From Form to Dimension: Digging Deeper into the Role of Dimensions

While composite indices enable evaluators to quickly identify regions and LAGs with a diverse endowment of social capital, they do not point to the specific outcomes achieved by the LAGs through their activities. Indices may be analysed for each of the 15 identified dimensions to specify overall trends – not only by LAG, but also by the actual dimensions of the various forms of social capital and governance considered in the present study.

Structural Social Capital by Dimension

Structural social capital includes five dimensions, A – Context, B – Network actors, C – Horizontal structure of the network, D – Transparency and accountability and E – Reputational power. Figure 11.1 shows the boxplot representing the distribution of values around the median and the mean and the different quartiles for each dimension of structural social capital (graph A) and for each LAG (graph B). That is, it portrays the dispersion, the skewness and the outliers, through the spaces between the quartiles of each distribution. Moreover, boxplot graphs allow the comparison among the distribution (LAGs in graph A, dimensions in graph B). The analysis of the dimensions (graph A) can indicate the ones where generally, the LAGs share common trends, from those where LAGs may diverge quite significantly. For example, in graph A, dimensions A – Context, B – Network actors and D – Transparency and accountability show the largest variability in our sample, with values ranging from 0.01 to 0.84. Thus, the outcomes at this level are quite different among LAGs, with values showing a large spread at the level of the single LAG (see the example of the LAG Gargano below). Conversely, dimensions C – Horizontal structure of the network and E – Reputational power have a smaller spread in values. This means that LAGs generally share common trends and are closer in values for those dimensions, with no situations showing critically low values. For example, the range for Dimension C varies between the LAGs Sulcis (0.35) and Prealpi e Dolomiti (0.84).

Fig. 11.1
figure 1

Source: Own elaboration

Structural social capital by dimension (graph A) and by LAG (graph B)

If we look at the data from the perspective of each LAG (graph B), the LAG Ternano in Umbria (Centre) shows the highest average value in terms of structural social capital (0.69). An analysis of values by dimension shows values higher than 0.5 for all cases: D – Transparency and accountability has the highest value (0.84), followed by E – Reputational power (0.81), B – Network actors (0.68) and A – Context (0.64), while C – Horizontal structure of the network has the lowest value (0.52). This shows that in the LAG Ternano, individuals appear to give merit to the transparency and accountability of the organisation and its members, as well as to their reputation.
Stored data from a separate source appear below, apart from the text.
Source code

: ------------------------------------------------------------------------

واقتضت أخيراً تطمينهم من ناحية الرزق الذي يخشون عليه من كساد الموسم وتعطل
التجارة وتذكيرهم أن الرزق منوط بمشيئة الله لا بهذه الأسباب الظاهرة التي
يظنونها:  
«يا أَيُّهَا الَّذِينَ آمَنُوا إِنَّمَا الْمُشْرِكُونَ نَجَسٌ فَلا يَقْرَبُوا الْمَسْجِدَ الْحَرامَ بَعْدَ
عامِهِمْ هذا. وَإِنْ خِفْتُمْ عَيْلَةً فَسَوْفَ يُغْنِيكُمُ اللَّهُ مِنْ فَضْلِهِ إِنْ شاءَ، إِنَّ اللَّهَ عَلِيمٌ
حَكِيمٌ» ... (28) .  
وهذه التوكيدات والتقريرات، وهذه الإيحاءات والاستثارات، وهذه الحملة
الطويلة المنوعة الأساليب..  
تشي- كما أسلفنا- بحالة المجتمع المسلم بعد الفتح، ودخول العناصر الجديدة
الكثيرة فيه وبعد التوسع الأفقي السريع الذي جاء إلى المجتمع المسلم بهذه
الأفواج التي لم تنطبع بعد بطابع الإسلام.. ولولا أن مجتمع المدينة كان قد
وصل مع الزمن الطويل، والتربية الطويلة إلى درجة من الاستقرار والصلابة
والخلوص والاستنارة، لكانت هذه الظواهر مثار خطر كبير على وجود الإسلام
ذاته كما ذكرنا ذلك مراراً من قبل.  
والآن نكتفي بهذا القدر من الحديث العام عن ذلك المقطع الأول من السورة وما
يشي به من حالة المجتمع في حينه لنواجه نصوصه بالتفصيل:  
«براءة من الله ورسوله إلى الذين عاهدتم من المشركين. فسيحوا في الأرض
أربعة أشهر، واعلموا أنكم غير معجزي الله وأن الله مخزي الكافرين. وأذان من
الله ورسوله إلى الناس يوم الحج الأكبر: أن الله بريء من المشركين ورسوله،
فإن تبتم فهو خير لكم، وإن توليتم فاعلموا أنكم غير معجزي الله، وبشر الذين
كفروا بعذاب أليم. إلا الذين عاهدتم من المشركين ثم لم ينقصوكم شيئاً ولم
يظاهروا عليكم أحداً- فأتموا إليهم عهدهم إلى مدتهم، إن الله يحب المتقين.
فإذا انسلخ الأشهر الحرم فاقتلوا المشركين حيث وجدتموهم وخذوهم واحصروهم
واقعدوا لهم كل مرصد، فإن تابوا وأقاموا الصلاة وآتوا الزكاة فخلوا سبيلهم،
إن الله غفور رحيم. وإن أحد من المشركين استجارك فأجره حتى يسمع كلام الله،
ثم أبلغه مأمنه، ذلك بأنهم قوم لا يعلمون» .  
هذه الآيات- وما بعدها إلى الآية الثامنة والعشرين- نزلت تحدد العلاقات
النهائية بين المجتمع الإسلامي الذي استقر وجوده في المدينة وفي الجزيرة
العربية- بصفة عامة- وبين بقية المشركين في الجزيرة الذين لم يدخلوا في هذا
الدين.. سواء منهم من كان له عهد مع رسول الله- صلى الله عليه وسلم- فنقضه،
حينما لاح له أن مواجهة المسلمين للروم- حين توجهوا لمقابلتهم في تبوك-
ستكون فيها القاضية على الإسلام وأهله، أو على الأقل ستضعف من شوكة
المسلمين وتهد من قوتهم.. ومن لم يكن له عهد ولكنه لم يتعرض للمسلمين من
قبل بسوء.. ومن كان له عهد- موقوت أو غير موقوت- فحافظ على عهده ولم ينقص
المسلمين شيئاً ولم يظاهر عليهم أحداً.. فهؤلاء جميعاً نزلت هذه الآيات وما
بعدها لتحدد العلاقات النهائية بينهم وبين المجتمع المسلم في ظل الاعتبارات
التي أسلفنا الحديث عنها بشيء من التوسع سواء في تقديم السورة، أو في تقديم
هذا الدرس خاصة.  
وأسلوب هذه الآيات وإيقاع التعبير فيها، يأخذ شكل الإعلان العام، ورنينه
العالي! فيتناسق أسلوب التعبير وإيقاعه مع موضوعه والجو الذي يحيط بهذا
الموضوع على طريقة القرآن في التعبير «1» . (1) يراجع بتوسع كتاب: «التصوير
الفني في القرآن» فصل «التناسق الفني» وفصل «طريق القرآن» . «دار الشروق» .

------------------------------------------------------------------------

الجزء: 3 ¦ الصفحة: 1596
The LAG Meridaunia in Apulia (South) shows an opposite pattern in terms of faring last, and having its maximum value equals to 0.39. The dimensions with the highest values are C – Horizontal structure of the network (0.39) and E – Reputational power (0.22), while all other dimensions are below 0.1. While the next sections show positive areas as well, the results for the LAG Meridaunia need to be analysed with care, because of the low rates of responses from beneficiaries (20%) and members (47%) (see Chapter 15 for a detailed analysis of the LAG).
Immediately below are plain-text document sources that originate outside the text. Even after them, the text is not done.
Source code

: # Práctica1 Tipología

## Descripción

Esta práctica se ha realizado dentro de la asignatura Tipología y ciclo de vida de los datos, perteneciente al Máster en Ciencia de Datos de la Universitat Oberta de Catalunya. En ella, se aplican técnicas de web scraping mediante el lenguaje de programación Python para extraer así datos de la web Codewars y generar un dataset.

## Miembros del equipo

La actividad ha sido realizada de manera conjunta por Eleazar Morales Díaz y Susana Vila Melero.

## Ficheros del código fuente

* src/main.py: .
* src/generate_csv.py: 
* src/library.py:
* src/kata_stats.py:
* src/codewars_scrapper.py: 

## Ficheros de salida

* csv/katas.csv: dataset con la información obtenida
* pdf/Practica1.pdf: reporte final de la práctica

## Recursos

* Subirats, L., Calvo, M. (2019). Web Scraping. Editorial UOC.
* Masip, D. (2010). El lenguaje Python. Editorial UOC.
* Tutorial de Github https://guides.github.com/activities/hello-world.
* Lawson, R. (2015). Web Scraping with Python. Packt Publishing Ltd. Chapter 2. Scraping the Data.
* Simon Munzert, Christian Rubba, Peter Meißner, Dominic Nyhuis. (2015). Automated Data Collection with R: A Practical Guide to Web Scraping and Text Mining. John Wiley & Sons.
As mentioned above, the LAG Gargano, in Apulia (South), shows the most striking pattern, with a large spread of values (min 0.01 and max 0.81). The LAG Gargano has the highest value for dimension A – Context (0.81), defined here as a combination of the overall motivation of members to join the LAG (proactively rather than by invitation), and the direct and indirect knowledge of the role and projects supported by the LAG. However, the lowest values belong to the dimensions B – Network actors (0.01), that is, members’ awareness of the initiatives of the LAG and its beneficiaries, and D – Transparency and accountability (0.03), that is, attention to suggestions by beneficiaries and administrative support. Despite these unfavourable conditions, values for dimensions E – Reputational power (0.68) and C – Horizontal structure of the network (0.47) paint a more positive picture, implicating potential areas of strength in the organisation, for example in attendance at meetings and reputation of the director and the members of Board of the Directors, which could be leveraged to continue building structural social capital. Generally, given the proactive motivation in joining the membership, the LAG Gargano may point to a case in which, as the proverb goes, “the spirit is willing, but the flesh is weak” and perhaps the spirit can become a powerful source for change.

Normative-Cognitive Social Capital by Dimension

Normative-cognitive social capital includes six dimensions, F – Trust and reciprocity among members, G – Institutional trust, H – Quality of the network, I – Quality of participation, L – Shared values and M – Conflict. The analysis of normative-cognitive social capital shows a seemingly “moderate” situation. This is demonstrated in Fig. 11.2 which provides values of normative-cognitive social capital by dimension (graph A) and by LAG (graph B). Similarly to structural social capital, the average for all dimensions is between 0.44 and 0.56 (Fig. 11.2, graph A) and the values are located between 0.01 and 0.92. Dimension F – Trust and reciprocity among actors, which includes internal levels of reciprocity among actors as well as beneficiaries’ level of trust in the LAG, has the highest median (0.60) and mean values (0.56). Dimension G – Institutional trust, towards local institutional actors, has the highest value (0.92).

Fig. 11.2
figure 2

Source: Own elaboration

Normative-cognitive social capital by dimension (graph A) and by LAG (graph B)

On the one hand, Fig. 11.2 (graph B) shows how the LAG Gargano in Apulia (South) fares worse compared to other LAGs in relation to the normative-cognitive dimensions of social capital. All values, in terms of interpersonal and institutional trust, quality of the network and participation, shared values and conflict, are below 0.2. Chapter 15 describes this situation as heterogeneous, whereby results show very low rates of interpersonal trust, as shown by vote delegation, and yet overall positive levels of trust in the Assembly. The LAG Meridaunia has the highest value for dimension H – Quality of the Network (0.79). However, values for dimensions F – Interpersonal trust and reciprocity among members (0.32) and G – Institutional trust (0.22) are quite low. This may suggest that while people’s expectations and/or contributions to the network seem to be positive, more work can be done in building trust, both among members of the LAG and towards local institutions. Chapter 15 explains how this effort is under way.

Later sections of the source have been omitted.